Since it's a matter of using an instrument called a camera, why doesn't one say camering? It's true that working with a microscope is not called microscoping. But the microscope doesn't produce anything other than a certain way of seeing, while the camera is an image mill; however, contrary to the windmill, the images don't make it go round, or tourner. The camera rolls on its own, and what's said is: ‘On tourne’—‘We’re rolling’.
On? One, in English. Indefinite personal pronoun, third person, fixed, in French always functions as the subject. Could one not have put this any better? It would appear that on is pronounced ‘om’, which comes from homo. ‘Silence, l’homme tourne’—‘Quiet, man's rolling’. That has an altogether different feel to it.
In the word camera, the chamber is visible. The word that follows in the dictionary is camérier, or chamberlain: ‘an officer in the pope's chambers.’ Most cineastes would be very surprised to be called a chamberlain, or worse, a camériste, or chambermaid: ‘a woman who attended to a princess.’ Might that princess be the reigning ideology?
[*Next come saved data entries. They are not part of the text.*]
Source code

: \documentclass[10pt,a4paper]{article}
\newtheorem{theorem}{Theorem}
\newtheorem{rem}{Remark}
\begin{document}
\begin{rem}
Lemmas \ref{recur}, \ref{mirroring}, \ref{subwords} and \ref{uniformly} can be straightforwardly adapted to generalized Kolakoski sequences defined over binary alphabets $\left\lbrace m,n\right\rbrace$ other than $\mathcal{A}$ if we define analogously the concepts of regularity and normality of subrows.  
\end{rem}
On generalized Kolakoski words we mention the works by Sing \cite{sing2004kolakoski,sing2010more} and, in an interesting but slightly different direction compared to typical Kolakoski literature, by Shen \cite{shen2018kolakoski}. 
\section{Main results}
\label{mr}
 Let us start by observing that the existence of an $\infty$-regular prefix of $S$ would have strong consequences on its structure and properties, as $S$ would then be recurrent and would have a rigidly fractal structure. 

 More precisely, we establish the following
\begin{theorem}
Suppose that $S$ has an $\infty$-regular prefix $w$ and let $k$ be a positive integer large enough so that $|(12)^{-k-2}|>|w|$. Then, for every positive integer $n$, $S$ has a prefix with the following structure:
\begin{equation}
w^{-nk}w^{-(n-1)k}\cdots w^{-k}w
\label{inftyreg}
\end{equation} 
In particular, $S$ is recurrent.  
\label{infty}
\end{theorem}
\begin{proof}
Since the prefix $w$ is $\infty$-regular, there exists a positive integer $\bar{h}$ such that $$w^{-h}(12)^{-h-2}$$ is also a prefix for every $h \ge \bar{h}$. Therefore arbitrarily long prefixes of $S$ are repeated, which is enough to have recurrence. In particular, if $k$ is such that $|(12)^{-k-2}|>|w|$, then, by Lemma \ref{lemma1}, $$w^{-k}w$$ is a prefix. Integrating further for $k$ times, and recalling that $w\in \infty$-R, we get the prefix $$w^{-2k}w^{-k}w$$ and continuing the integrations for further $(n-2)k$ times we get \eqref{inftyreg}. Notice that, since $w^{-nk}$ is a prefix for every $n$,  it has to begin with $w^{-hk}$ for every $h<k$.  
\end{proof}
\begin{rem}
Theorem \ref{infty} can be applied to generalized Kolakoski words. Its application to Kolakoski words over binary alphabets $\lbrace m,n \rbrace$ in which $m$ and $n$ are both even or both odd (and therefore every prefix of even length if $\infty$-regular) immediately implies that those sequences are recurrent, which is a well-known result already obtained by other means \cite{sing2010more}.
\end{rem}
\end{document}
If I hang these remarks on the nail of a surprising infinitive, it's perhaps to indicate that the camera can make something quite different from a film, just as writing can be done without the direct object that is called a book. But then what's the point of activating that mechanism responsible for subterfuge, subterfuge made possible by a fault in our seeing apparatus: retinal persistence? Our gaze slides over the jerks and we’re gone with the movement reproduced. And then the sound joins in, and the colour, which gets to be a bit much.